Abstract
Both of these vignettes illustrate the vast importance in our lives of the way we think about ourselves. Paul doesn’t think very much of himself, and as a result is avoiding the one relationship he has always wanted. In contrast, Brenda thinks so highly of herself that she spoils many of her relationships and seems out of touch with reality. In both cases the views these individuals hold of themselves have very important consequences, not only for their present lives, but possibly for their futures. Paul may marry unsatisfyingly, and Brenda may become dangerously depressed. Contained in their conceptions of who they are may be their life trajectories.
Paul had always wanted to marry a woman like Susan, and now he had his chance. Susan seemed eager to spend her time with him; she called frequently, and the last time suggested that they go mountain-climbing together on their next holiday. Paul was excited by the suggestion, and yet resisted it. Why? Because he felt that he really wasn’t a man who could keep her interest very long. He feared that if she spent a long weekend with him, she would discover that he was not very interesting, athletic, or sexually skilled. Paul imagined how hurt he would feel when she rejected him. He rationalized that he would save himself much heartache by keeping Susan at a distance.

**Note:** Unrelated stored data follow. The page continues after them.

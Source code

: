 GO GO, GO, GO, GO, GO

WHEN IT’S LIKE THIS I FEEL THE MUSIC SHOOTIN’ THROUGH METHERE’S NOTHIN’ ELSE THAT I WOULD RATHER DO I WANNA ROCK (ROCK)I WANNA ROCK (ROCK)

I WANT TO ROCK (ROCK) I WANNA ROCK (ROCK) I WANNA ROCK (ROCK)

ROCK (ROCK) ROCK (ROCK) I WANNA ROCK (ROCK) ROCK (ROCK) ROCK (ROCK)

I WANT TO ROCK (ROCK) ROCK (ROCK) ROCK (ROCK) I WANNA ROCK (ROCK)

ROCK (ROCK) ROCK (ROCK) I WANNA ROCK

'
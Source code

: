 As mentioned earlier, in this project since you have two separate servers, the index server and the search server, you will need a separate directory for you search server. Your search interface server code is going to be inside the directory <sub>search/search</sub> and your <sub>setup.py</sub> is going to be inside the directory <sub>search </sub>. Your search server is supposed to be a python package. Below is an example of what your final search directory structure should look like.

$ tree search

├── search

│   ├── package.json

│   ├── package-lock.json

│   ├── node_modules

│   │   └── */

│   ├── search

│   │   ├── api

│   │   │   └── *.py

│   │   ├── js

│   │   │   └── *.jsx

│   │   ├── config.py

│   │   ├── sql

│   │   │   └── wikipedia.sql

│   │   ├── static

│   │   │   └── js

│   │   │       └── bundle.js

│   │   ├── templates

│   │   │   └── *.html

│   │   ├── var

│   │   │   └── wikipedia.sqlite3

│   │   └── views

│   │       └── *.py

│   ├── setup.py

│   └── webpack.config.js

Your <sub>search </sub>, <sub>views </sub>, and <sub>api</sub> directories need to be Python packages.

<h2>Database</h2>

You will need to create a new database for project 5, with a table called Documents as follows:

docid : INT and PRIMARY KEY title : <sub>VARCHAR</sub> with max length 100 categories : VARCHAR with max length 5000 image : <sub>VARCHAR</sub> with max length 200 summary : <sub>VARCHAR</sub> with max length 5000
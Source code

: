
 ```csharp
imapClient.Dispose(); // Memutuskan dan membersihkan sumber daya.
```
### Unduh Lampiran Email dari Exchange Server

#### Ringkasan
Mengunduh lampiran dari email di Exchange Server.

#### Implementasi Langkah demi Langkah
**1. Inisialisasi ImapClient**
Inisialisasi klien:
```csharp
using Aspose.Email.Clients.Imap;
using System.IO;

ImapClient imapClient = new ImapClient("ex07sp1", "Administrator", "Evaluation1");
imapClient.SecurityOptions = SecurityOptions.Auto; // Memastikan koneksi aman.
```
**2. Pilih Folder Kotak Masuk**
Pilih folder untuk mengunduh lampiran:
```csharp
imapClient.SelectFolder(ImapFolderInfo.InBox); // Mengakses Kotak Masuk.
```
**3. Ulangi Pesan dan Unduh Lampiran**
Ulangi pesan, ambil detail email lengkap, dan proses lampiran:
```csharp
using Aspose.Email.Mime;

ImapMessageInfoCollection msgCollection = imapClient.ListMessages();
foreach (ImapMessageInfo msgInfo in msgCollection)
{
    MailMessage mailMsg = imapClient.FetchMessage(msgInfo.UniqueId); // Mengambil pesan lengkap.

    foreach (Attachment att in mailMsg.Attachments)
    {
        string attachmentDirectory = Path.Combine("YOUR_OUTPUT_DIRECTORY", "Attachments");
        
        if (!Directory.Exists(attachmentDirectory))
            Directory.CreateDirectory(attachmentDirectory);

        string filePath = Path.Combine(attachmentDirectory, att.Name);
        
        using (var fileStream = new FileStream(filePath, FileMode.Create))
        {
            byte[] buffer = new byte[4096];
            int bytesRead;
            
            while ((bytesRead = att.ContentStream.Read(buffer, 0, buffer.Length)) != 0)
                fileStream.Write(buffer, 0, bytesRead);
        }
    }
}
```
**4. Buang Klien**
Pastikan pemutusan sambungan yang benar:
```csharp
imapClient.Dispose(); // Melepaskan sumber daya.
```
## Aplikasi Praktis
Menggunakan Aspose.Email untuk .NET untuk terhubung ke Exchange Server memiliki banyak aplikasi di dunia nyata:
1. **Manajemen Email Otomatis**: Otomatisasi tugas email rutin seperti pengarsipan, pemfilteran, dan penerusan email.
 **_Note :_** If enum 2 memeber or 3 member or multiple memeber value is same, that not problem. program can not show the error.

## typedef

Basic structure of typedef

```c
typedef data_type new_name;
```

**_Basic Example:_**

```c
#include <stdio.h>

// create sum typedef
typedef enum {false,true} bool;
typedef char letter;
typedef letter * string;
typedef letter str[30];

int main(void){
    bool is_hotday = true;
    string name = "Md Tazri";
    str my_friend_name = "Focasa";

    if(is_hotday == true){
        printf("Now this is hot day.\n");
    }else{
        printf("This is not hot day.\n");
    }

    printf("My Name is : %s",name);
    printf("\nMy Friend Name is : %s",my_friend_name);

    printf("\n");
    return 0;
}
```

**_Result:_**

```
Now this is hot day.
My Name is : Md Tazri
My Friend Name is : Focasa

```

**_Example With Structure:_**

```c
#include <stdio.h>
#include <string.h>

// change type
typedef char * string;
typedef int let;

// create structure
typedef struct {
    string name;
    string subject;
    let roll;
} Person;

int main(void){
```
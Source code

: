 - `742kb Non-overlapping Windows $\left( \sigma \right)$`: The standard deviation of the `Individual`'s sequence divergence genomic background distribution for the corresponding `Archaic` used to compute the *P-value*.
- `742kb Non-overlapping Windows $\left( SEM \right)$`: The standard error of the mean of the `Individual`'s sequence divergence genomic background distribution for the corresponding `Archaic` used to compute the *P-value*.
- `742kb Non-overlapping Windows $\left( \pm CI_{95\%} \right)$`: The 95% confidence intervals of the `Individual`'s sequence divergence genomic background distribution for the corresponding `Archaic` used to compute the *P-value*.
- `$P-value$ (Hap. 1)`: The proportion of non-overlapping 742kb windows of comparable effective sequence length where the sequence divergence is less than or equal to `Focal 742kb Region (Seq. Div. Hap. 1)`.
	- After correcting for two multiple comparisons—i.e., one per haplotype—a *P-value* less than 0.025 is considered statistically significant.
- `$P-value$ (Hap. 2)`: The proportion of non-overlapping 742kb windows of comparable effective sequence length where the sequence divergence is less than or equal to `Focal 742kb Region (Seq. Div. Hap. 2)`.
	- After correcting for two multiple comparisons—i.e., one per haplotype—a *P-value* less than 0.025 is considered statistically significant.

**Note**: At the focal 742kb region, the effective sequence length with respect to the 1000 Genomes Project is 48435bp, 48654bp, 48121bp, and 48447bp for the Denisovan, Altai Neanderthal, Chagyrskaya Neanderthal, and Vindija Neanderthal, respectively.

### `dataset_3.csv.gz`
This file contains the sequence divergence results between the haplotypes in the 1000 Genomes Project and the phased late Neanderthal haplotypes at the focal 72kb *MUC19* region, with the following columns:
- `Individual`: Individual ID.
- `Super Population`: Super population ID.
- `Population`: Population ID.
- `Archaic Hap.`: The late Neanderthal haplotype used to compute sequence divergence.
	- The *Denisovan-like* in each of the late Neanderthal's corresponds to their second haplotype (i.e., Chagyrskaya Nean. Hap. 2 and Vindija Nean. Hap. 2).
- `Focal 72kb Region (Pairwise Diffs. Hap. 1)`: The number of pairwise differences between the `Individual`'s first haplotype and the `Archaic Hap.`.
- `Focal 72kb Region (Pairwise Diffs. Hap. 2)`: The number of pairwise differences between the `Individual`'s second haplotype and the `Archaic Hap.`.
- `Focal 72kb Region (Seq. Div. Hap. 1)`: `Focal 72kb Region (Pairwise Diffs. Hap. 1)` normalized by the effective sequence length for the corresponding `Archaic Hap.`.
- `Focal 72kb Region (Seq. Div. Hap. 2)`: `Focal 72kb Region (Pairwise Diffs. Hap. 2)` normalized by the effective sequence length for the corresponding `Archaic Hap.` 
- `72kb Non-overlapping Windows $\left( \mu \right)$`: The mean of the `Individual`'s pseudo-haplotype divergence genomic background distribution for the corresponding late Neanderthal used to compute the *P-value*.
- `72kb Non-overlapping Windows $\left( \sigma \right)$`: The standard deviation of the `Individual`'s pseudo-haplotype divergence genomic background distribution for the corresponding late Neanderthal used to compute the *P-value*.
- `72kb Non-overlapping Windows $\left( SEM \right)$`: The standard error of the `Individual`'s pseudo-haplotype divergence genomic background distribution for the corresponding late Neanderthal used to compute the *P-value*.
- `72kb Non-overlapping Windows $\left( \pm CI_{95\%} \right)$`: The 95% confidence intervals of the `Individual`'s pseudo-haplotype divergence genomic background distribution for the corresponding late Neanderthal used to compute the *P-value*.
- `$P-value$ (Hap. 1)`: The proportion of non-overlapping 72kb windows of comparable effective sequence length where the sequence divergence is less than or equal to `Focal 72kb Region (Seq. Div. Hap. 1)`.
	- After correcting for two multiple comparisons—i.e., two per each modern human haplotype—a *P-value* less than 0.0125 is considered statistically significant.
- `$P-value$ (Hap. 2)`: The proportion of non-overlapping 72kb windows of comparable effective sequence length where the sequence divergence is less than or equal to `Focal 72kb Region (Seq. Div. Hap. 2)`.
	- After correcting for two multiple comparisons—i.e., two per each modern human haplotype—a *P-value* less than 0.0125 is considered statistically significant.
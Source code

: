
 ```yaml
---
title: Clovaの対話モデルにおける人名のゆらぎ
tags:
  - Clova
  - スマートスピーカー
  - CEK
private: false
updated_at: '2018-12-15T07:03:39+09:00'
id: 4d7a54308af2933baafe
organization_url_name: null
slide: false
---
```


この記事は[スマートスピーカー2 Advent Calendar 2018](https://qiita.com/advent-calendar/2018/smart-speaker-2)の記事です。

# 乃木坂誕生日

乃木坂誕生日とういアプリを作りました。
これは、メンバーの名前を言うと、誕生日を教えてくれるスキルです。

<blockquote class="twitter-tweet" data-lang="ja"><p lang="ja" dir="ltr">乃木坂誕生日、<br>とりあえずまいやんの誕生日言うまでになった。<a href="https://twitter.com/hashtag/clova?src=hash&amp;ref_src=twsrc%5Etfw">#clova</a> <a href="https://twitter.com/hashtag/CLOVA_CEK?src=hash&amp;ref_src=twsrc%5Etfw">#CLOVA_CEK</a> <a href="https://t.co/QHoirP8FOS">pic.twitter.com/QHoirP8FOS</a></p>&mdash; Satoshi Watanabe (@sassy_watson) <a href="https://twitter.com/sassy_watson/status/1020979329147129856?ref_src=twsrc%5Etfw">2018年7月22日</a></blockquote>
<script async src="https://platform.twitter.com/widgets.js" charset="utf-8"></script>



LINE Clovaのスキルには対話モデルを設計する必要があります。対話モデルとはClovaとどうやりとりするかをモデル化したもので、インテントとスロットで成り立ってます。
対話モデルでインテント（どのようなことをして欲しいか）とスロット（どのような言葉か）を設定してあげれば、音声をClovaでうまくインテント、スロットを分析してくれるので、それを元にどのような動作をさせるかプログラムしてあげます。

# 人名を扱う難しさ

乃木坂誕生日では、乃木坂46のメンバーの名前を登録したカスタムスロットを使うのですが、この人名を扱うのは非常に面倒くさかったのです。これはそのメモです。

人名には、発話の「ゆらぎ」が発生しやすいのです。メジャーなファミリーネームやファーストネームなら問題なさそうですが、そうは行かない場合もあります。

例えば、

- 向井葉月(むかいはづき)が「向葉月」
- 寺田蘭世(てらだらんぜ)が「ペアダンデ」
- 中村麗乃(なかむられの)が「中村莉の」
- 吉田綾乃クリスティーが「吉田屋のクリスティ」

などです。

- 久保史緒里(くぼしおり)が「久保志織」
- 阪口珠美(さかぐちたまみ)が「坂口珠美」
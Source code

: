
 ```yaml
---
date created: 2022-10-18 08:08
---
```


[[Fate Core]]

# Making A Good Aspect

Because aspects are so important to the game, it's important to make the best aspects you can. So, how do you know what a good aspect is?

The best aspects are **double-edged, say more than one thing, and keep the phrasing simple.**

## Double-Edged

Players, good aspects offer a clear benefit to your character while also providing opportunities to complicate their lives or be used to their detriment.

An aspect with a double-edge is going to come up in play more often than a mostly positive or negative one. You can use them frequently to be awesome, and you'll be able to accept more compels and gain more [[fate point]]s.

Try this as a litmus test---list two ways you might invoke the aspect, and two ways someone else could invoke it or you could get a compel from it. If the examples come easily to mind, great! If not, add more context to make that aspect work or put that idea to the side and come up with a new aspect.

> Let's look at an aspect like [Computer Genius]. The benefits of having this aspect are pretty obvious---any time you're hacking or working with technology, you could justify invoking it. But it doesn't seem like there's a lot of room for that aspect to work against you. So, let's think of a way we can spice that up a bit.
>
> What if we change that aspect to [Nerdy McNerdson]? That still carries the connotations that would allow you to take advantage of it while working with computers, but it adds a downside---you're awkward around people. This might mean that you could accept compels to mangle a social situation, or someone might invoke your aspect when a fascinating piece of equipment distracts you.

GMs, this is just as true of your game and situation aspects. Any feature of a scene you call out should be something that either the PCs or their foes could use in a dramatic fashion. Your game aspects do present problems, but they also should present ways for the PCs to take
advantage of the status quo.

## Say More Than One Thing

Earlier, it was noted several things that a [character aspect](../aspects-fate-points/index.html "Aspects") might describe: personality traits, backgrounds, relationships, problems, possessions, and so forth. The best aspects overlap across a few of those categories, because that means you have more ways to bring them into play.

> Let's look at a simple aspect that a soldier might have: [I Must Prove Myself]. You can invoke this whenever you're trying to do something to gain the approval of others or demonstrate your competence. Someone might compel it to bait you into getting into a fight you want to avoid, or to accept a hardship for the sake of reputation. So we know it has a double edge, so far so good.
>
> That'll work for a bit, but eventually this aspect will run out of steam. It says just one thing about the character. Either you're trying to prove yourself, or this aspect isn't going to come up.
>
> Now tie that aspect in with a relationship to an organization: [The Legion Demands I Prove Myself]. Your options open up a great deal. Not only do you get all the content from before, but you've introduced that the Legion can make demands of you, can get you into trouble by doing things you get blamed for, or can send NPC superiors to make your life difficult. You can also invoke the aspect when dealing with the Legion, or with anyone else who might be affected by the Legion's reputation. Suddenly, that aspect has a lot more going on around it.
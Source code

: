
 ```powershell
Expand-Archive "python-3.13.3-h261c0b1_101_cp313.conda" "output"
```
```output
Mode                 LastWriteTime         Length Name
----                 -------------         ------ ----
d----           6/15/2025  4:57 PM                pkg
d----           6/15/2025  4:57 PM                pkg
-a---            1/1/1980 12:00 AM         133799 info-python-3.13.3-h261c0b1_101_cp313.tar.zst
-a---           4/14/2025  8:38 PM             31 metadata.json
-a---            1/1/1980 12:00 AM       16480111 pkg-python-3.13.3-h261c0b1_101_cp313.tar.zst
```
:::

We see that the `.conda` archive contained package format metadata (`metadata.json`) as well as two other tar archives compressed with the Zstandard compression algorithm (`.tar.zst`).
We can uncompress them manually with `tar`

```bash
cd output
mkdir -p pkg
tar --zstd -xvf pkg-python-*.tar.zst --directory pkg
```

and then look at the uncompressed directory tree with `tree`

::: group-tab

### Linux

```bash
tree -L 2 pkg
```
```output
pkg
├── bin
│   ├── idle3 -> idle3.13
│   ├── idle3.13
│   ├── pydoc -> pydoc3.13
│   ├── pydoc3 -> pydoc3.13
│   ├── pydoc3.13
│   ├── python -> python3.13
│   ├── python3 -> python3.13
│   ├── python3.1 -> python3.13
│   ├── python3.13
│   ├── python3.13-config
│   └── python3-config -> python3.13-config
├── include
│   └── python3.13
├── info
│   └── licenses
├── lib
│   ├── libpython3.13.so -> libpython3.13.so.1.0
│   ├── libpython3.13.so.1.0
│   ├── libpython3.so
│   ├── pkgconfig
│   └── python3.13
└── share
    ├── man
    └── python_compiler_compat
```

Brenda thinks of herself as a winner. She is proud of her accomplishments, always seems confident and outgoing, and usually manages to control the social situation around her. She expects to get into any law school she chooses, and later plans to work on Wall Street, making enough money to build a fortune. Yet Brenda’s grades are only average. She knows that people often gossip behind her back, insinuating that she is conceited and self-centered. She thinks they are jealous and petty, and will never amount to much. She believes that her determination and drive will pull her ahead of the pack, and they will someday grovel at her feet.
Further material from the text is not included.